== Task prompt ==
Please set down every entry from the listing below, word for word.

== Provided information ==
···

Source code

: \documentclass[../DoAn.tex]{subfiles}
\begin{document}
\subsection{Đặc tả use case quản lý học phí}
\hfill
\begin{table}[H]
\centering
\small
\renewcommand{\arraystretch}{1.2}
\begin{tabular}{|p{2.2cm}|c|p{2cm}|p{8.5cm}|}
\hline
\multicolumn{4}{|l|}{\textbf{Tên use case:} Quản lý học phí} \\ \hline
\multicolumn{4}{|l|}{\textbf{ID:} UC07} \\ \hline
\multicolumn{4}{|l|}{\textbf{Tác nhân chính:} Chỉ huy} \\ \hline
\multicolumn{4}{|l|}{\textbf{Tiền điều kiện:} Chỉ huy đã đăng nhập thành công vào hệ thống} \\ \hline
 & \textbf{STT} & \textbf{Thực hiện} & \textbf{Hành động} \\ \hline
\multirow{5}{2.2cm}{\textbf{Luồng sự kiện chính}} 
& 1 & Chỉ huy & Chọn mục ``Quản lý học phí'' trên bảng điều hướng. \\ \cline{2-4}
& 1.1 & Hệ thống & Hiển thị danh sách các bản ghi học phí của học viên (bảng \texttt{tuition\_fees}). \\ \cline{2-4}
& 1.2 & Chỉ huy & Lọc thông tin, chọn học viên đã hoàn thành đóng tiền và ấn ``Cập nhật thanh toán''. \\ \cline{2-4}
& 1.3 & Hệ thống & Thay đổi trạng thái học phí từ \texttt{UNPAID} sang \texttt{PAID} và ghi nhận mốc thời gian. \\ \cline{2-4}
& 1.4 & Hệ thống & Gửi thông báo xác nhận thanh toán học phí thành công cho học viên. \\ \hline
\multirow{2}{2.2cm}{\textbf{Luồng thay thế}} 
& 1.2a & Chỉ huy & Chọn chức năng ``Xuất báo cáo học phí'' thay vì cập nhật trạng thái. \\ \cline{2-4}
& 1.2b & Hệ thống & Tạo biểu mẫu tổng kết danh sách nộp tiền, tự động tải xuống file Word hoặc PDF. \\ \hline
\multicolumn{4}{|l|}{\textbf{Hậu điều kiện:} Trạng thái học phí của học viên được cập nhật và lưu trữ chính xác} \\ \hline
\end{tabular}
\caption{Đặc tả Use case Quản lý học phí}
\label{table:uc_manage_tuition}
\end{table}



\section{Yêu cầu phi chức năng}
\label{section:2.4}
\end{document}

···

== Completed task ==
Source code

: \documentclass[../DoAn.tex]{subfiles}
\begin{document}
\subsection{Đặc tả use case quản lý học phí}
\hfill
\begin{table}[H]
\centering
\small
\renewcommand{\arraystretch}{1.2}
\begin{tabular}{|p{2.2cm}|c|p{2cm}|p{8.5cm}|}
\hline
\multicolumn{4}{|l|}{\textbf{Tên use case:} Quản lý học phí} \\ \hline
\multicolumn{4}{|l|}{\textbf{ID:} UC07} \\ \hline
\multicolumn{4}{|l|}{\textbf{Tác nhân chính:} Chỉ huy} \\ \hline
\multicolumn{4}{|l|}{\textbf{Tiền điều kiện:} Chỉ huy đã đăng nhập thành công vào hệ thống} \\ \hline
 & \textbf{STT} & \textbf{Thực hiện} & \textbf{Hành động} \\ \hline
\multirow{5}{2.2cm}{\textbf{Luồng sự kiện chính}} 
& 1 & Chỉ huy & Chọn mục ``Quản lý học phí'' trên bảng điều hướng. \\ \cline{2-4}
& 1.1 & Hệ thống & Hiển thị danh sách các bản ghi học phí của học viên (bảng \texttt{tuition\_fees}). \\ \cline{2-4}
& 1.2 & Chỉ huy & Lọc thông tin, chọn học viên đã hoàn thành đóng tiền và ấn ``Cập nhật thanh toán''. \\ \cline{2-4}
& 1.3 & Hệ thống & Thay đổi trạng thái học phí từ \texttt{UNPAID} sang \texttt{PAID} và ghi nhận mốc thời gian. \\ \cline{2-4}
& 1.4 & Hệ thống & Gửi thông báo xác nhận thanh toán học phí thành công cho học viên. \\ \hline
\multirow{2}{2.2cm}{\textbf{Luồng thay thế}} 
& 1.2a & Chỉ huy & Chọn chức năng ``Xuất báo cáo học phí'' thay vì cập nhật trạng thái. \\ \cline{2-4}
& 1.2b & Hệ thống & Tạo biểu mẫu tổng kết danh sách nộp tiền, tự động tải xuống file Word hoặc PDF. \\ \hline
\multicolumn{4}{|l|}{\textbf{Hậu điều kiện:} Trạng thái học phí của học viên được cập nhật và lưu trữ chính xác} \\ \hline
\end{tabular}
\caption{Đặc tả Use case Quản lý học phí}
\label{table:uc_manage_tuition}
\end{table}



\section{Yêu cầu phi chức năng}
\label{section:2.4}
\end{document}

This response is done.